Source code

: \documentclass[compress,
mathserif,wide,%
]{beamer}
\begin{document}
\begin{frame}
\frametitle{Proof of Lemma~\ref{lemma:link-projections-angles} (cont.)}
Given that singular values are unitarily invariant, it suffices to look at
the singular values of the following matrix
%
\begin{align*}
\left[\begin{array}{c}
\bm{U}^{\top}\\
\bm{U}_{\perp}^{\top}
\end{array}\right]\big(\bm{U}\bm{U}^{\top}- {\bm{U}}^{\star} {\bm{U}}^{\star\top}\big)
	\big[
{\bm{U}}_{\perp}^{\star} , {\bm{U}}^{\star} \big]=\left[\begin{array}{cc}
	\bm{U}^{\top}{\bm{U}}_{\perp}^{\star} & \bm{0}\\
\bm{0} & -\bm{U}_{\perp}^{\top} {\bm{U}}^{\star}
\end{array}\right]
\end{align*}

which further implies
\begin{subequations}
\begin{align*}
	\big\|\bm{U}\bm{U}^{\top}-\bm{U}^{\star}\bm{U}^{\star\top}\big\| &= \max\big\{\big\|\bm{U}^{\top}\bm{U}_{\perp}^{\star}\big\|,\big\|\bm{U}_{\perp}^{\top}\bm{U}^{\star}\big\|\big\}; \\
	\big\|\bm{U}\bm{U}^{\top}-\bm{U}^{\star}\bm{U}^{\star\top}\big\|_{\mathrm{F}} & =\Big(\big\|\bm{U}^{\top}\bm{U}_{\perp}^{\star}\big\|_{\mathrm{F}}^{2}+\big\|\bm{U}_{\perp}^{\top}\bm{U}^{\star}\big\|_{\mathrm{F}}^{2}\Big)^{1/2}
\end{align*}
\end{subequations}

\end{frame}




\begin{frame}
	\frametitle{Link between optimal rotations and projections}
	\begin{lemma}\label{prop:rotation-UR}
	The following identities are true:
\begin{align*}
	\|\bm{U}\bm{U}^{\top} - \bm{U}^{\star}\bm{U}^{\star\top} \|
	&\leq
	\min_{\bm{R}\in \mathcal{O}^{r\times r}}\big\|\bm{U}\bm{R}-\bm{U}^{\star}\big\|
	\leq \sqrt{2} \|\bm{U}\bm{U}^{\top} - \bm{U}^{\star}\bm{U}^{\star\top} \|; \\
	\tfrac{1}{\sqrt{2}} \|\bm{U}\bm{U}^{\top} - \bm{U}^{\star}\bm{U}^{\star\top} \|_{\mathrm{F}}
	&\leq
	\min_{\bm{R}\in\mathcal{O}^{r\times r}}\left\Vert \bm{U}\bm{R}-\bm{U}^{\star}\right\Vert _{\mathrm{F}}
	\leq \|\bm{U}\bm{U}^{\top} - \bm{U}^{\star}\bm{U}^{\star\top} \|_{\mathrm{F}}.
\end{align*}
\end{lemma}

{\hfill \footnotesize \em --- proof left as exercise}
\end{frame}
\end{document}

━━━

#### Task prompt
Once you reach the line containing "--- proof left", transcribe it and each line after it through the end of the material, exactly and with nothing added.

#### Answer section
{\hfill \footnotesize \em --- proof left as exercise}
\end{frame}
\end{document}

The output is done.